Un relato para Supersticiones de FAGLAND
Él
Lo habíamos perdido todo. Desde el fatídico día en que mi jefe empezó con la monserga sobre los malos tiempos que corren, supe que mi vida iba a cambiar para mal. Cuarenta años, escaso de formación y sin un empleo: era carne de cañón.
Aún recuerdo lo avergonzado que estaba cuando se lo dije a María, pero ella me hizo levantar la cabeza y sólo tuvo palabras de ánimo. Con su sueldo podríamos malvivir durante un tiempo y, sobre todo, ir pagando la maldita hipoteca.
Tardaron dos meses en echarla a ella. Entonces comenzaron los verdaderos problemas: teníamos dos años para encontrar un empleo, y lo que parecía un montón de tiempo al comienzo, terminó en una agónica cuenta atrás.
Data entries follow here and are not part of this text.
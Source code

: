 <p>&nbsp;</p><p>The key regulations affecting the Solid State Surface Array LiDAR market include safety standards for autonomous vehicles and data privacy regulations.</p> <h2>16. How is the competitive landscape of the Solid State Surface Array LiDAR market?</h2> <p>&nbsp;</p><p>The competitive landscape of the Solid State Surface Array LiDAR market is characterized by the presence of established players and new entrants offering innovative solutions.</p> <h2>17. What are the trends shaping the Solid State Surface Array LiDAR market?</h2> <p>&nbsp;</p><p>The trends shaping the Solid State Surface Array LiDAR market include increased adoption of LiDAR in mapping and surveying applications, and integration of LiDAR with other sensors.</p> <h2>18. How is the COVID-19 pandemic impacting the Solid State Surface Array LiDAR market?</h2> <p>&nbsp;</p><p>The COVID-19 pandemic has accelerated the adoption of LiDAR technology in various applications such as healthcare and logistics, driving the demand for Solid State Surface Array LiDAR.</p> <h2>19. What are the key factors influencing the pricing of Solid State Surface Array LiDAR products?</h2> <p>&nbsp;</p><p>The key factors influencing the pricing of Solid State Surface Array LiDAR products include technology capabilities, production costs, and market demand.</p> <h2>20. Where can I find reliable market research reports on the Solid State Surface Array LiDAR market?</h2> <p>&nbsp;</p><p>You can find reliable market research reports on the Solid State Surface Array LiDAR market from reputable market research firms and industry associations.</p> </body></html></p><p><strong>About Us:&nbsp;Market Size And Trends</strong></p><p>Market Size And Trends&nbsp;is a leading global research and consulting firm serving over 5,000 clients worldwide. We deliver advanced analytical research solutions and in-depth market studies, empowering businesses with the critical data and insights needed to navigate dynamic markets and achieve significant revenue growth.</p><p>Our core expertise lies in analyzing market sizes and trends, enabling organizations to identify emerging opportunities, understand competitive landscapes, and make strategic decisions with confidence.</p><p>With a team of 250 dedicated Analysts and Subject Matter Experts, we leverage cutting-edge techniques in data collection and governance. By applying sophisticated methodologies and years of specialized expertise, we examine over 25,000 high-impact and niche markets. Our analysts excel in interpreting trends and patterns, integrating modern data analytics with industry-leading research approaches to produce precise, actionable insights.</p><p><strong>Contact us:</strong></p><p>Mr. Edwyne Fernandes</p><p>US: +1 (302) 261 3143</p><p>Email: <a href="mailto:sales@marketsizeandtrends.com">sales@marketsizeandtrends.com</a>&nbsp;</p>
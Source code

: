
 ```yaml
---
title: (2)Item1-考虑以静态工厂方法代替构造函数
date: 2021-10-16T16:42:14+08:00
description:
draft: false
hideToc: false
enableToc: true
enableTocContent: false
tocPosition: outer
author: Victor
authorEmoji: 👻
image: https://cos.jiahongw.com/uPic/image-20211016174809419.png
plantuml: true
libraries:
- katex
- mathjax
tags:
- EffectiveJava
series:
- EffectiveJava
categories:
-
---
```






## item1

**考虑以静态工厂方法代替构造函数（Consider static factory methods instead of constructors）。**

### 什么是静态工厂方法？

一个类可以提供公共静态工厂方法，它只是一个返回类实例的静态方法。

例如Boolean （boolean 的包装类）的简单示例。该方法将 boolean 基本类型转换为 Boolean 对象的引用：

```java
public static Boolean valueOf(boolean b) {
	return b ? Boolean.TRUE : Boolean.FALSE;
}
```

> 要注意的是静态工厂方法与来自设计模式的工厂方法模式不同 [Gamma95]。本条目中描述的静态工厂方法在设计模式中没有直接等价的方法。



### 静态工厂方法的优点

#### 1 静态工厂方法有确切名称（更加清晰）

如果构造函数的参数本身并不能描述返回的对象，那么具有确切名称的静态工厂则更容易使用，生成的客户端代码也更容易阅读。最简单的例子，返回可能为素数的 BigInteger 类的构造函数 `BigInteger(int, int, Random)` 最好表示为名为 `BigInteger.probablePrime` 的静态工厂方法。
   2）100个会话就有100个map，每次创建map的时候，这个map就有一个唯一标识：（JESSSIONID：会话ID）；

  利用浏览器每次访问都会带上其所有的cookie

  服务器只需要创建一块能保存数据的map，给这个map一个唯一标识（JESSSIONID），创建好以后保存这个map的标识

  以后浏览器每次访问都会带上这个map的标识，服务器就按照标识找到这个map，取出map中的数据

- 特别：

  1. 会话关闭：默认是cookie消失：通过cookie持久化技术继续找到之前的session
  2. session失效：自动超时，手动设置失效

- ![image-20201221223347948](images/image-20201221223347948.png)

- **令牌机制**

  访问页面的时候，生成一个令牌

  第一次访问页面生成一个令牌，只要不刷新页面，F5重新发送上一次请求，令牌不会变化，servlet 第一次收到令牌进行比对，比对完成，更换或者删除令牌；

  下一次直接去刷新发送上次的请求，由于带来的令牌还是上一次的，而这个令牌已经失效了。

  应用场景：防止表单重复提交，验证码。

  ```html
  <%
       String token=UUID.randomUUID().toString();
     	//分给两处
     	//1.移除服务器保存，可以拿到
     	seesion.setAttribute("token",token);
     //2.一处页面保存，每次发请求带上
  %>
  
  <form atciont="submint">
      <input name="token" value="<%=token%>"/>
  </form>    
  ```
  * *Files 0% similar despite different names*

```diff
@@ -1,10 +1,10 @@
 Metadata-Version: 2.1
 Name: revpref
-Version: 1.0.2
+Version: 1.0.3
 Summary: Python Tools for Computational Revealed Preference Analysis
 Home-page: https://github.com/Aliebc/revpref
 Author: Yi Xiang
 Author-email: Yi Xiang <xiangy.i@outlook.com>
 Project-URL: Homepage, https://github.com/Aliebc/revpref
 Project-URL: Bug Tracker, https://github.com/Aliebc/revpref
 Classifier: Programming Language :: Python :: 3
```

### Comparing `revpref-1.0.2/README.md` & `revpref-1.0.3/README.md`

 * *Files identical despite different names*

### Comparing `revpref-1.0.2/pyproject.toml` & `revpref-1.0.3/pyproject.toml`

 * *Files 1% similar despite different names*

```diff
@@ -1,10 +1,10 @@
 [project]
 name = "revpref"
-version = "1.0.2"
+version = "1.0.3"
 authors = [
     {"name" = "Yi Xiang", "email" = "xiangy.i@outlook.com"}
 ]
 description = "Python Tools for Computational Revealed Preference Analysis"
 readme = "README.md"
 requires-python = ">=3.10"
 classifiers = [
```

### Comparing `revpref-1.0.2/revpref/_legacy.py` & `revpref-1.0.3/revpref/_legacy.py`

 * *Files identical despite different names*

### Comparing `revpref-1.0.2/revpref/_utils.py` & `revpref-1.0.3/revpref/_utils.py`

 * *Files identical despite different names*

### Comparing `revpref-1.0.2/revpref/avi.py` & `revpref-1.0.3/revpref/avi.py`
Habría aceptado cualquier cosa: trabajar de operario en la industria más sucia del país, jornadas de doce horas con el sueldo mínimo, incluso me rebajé a suplicar en las empresas de trabajo temporal, pero todo acababa con un “lo siento” y una decepción más que añadir a la lista.
Desgraciadamente, la familia de mi mujer había muerto hacía unos años, y mi madre no nos podía ayudar con su pensión de cuatrocientos euros. Ella no me decía nada, pero la preocupación asomaba a sus ojos cada día que la veía en su pisito de Rekalde. Y es que ella me había avalado, así que su casa estaba en juego tanto como la mía.
Intenté renegociar las condiciones de pago de la hipoteca. ¡Por Dios! Llevaba diez años pagando religiosamente, no podían echarme a la calle justo cuando pasaba por mis peores momentos. De nuevo recibí un “lo siento” y una advertencia de desahucio en treinta días.
Entonces me enteré de lo del Juego. Fue por casualidad, cuando miraba páginas de oportunidades en Internet con la vana esperanza de ganar dinero fácil. No era un anuncio ostentoso ni prometía grandes fortunas, pero resultaba enigmático y atractivo: Seis jugadores y un solo vencedor, atrévete y pon a prueba tu suerte en un juego de todo o nada. Después venía un número de teléfono local.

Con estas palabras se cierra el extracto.